Apa yang disampaikan oleh Romo Tatok, begitu budayawan asal Malang itu akrab disapa, mengingatkan kepada saya terkait sebuah survey. Loyola Hall Research Centre di Lahore, Pakistan, pada awal Juni 2020 membagikan kuesioner dalam format google forms.

Pada awalnya, kuosioner tersebut dirumuskan dalam Bahasa Inggris dan diberlakukan di Pakistan, Srilanka, lalu India. Oleh beberapa responden, kuesioner tersebut dikirim ke beberapa kolega mereka yang berada di sejumlah negara lain. Kemudian atas dasar masukan dari sejumlah pihak, kuesioner tersebut diterjemahkan ke dalam Bahasa Indonesia dan disebarkan pula ke Indonesia.

Tujuan survey tersebut adalah untuk mengetahui dinamika keimanan setelah pandemi covid-19 pada tingkat pemahaman, ungkapan, dan perwujudan. Selama 1 bulan, berkisar antara tanggal 9 Juni-9 Juli 2020, jumlah responden mencapai 365 orang dengan prosentase perempuan sebanyak 199, dan laki-laki 166. Dalam kaitannya dengan iman yang dipeluk oleh responden, mereka yang beragama Islam berjumlah 180, Kristiani 177, Hindu 3, Budha 1, Agama tradisional 1, dan lain lain 3. Sebagian besar responden brasal dari kalangan dosen dan pelajar, dengan latar pendidikan di level BA/S-1, Dan MA/S-2.

Yang menarik, ada seorang responden dari sebuah kota di Pakistan yang menjawab dalam Bahasa Inggris, beberapa pertanyaan terbuka dengan menyebut secara eksplisit nama Syaikh Al Akbar, seorang Muhyidin Ibn ‘Arabi. Berikut adalah kutipannya. “Therefore, the forced isolation is a sign to human being that we need to go back to theese religious practices in oreder to come closer to God. As the Syaikh Al Akbar, The Great Syaikh, Ibn ‘Arabi states, we need to be “alone with the Alone.

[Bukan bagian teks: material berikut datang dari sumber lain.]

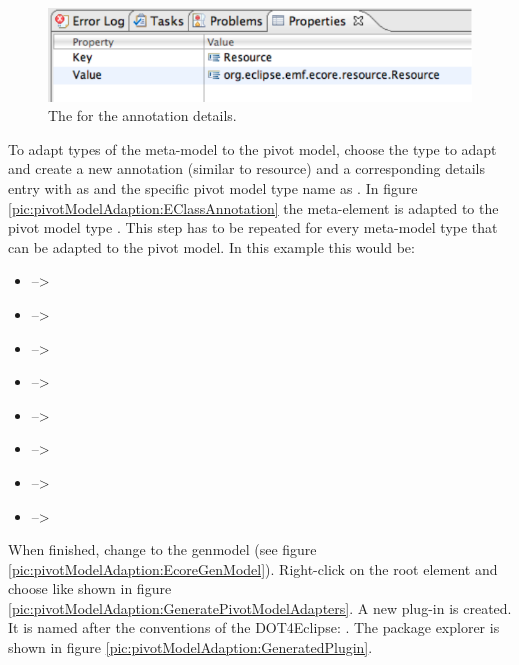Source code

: \begin{figure}[!htbp]
	\centering
	\includegraphics[width=1.0\linewidth]{figures/pivotModelAdaption/AnnotationDetailsProperties}
	\caption{The  for the annotation details.}
	\label{pic:pivotModelAdaption:AnnotationDetailsProperties}
\end{figure}

To adapt types of the meta-model to the pivot model, choose the type to adapt and create a new annotation (similar to resource) and a corresponding details entry with  as  and the specific pivot model type name as . In figure \ref{pic:pivotModelAdaption:EClassAnnotation} the meta-element  is adapted to the pivot model type . This step has to be repeated for every meta-model type that can be adapted to the pivot model. In this example this would be:
\begin{itemize}
\item {} --\textgreater {}
\item {} --\textgreater {}
\item {} --\textgreater {}
\item {} --\textgreater {}
\item {} --\textgreater {}
\item {} --\textgreater {}
\item {} --\textgreater {}
\item {} --\textgreater {}
\end{itemize}

When finished, change to the genmodel (see figure \ref{pic:pivotModelAdaption:EcoreGenModel}). Right-click on the root element and choose  like shown in figure \ref{pic:pivotModelAdaption:GeneratePivotModelAdapters}. A new plug-in is created. It is named after the conventions of the \acl{DOT4Eclipse}: . The package explorer is shown in figure \ref{pic:pivotModelAdaption:GeneratedPlugin}.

In Islam, this practice of isolating oneself from the world to worship God is called khalwa”.

Layak diketahui, bahwa Ibn ‘Arabi adalah seorang figur penting yang berpengaruh dalam pemikiran metafisika sekaligus mistik. Ia mengembangkan cara pandang yang mebedakan antara pengetahuan dan insight yang mau menyingkap hakekat dari segala sesuatu. Khalwat, berdasarkan jawaban dari kuesioner di atas hendak mengatakan, bahwa lockdown dan segenap pembatasan yang terjadi disebabkan oleh covid-19 adalah suatu bentuk pengambilan jarak dari kesibukan sehari-hari, perayaan, keramaian dan kemeriahan yang dijalani bersama-sama, termasuk perayaan Natal, untuk melakukan olah pikir, olah rasa, olah batin di kedalaman diri, sendiri (alone), semata-mata bersama Dia saja (with The Alone). Alone with the Alone sendiri merupakan kristalisasi dari pemikiran Ibn ‘Arabi, yang disintesakan sendiri oleh Henri Corbin, seorang pemikir berkebangsaan Prancis.

Lantas, apa arti natal yang sesungguhnya? Senada dengan konsep Ibn ‘Arabi tentang wahdatul wujud, bagi Romo Tatok, natal adalah suatu peristiwa dimana manusia membangun harapan baru. Ialah momen dimana manusia menemukan alternatif kedua didalam kehidupannya. Tak hanya itu, perayaan natal di masa pandemi ini hendaknya memberi peluang bagi manusia untuk memaknai kembali kehidupannya yang dekat dengan tuhan, yang mampu memahami maksud dan kehendak tuhan, dan itu dapat diwujudkan secara natal.

Ia, melalui pesan natal yang diunggah di akun instagramnya mengungkapkan, bahwa di masa pandemi seperti ini, subsidi berupa paket wifi gratis jauh lebih bermanfaat ketimbang perayaan natal sebagaimana biasa, yang menurutnya hanya menunjukkan gengsi dan jauh dari esensi natal itu sendiri.